El equipo, dirigido por el profesor Yulong Ding de la Facultad de Ingeniería Química de la Universidad de Birmingham, ha demostrado que es posible reducir la temperatura en 500 º utilizando un catalizador de perovskita. El innovador estudio ha sido publicado en el International Journal of Hydrogen Energy, y demostró que el catalizador puede producir rendimientos sustanciales de hidrógeno en un rango de temperatura de 150 a 500 ºC, y regenerarse a temperatura entre 700 y 1.000 ºC.

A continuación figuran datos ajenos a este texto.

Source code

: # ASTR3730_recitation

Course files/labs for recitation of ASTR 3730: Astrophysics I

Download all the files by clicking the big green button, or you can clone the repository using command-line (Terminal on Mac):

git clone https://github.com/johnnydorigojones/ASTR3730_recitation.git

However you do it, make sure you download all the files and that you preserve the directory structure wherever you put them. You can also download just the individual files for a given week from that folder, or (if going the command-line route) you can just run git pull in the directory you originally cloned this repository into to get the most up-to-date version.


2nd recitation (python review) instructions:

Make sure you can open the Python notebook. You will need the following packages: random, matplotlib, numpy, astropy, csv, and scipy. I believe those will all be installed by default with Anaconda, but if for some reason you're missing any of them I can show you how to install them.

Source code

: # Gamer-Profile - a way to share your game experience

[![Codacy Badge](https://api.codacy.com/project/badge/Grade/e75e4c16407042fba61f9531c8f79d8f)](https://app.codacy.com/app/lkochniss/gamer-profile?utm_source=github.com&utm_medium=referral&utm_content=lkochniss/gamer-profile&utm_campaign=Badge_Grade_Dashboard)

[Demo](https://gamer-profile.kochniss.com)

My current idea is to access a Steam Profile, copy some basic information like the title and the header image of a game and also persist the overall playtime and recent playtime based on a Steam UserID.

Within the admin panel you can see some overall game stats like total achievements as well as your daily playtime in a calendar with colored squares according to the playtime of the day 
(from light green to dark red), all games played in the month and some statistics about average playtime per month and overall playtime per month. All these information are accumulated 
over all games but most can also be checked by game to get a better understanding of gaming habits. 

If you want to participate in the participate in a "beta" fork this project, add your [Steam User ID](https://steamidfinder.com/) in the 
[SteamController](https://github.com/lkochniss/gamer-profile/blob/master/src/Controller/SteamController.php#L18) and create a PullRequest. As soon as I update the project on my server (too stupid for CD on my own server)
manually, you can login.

La perovskita es un mineral compuesto por carbonato de calcio, oxígeno, titanio y estroncio (CaTiO3), descubierto en 1839 por el químico alemán Gustav Rose durante una expedición a los montes Urales. Con el paso del tiempo, los científicos empezaron a fijarse en sus propiedades y en cómo se podían reproducir en materiales fabricados por el ser humano, lo que llevó a la creación de las perovskitas sintéticas, que tienen la misma estructura que el mineral original, pero están hechas en laboratorios.
Este mineral es tan especial por su estructura cristalina, ya que tiene facilidad para que los electrones se muevan por dentro de ella. Cuando la luz del sol choca con una perovskita, sus electrones se mueven de forma muy eficiente, generando electricidad. Esto ha llevado a la creación de células solares de perovskita, que pueden ser muy delgadas, ligeras y, además muy eficaces para convertir la luz en electricidad.
Según el profesor Ding: “La menor temperatura general del proceso podría permitir la producción de hidrógeno cerca de las centrales de generación de energía renovable. Sectores industriales básicos como el acero, el cemento, el vidrio y los productos químicos disponen de abundante calor residual, que podría aprovecharse como insumo térmico para la producción de hidrógeno a baja temperatura. Si el hidrógeno se utiliza localmente, se superarían los obstáculos que presentan el almacenamiento y el transporte, lo que facilitaría la adopción del hidrógeno como combustible sin necesidad de infraestructuras costosas”.
La investigación se llevó a cabo en colaboración con la Universidad de Ciencia y Tecnología de Pekín y la Universidad de Birmingham la está comercializando en el Reino Unido y Europa. Además, la University of Birmingham Enterprise ha presentado una solicitud de patente que cubre el uso de catalizadores BNCF para la disociación del agua a bajas temperaturas y actualmente busca socios para impulsar este prometedor enfoque.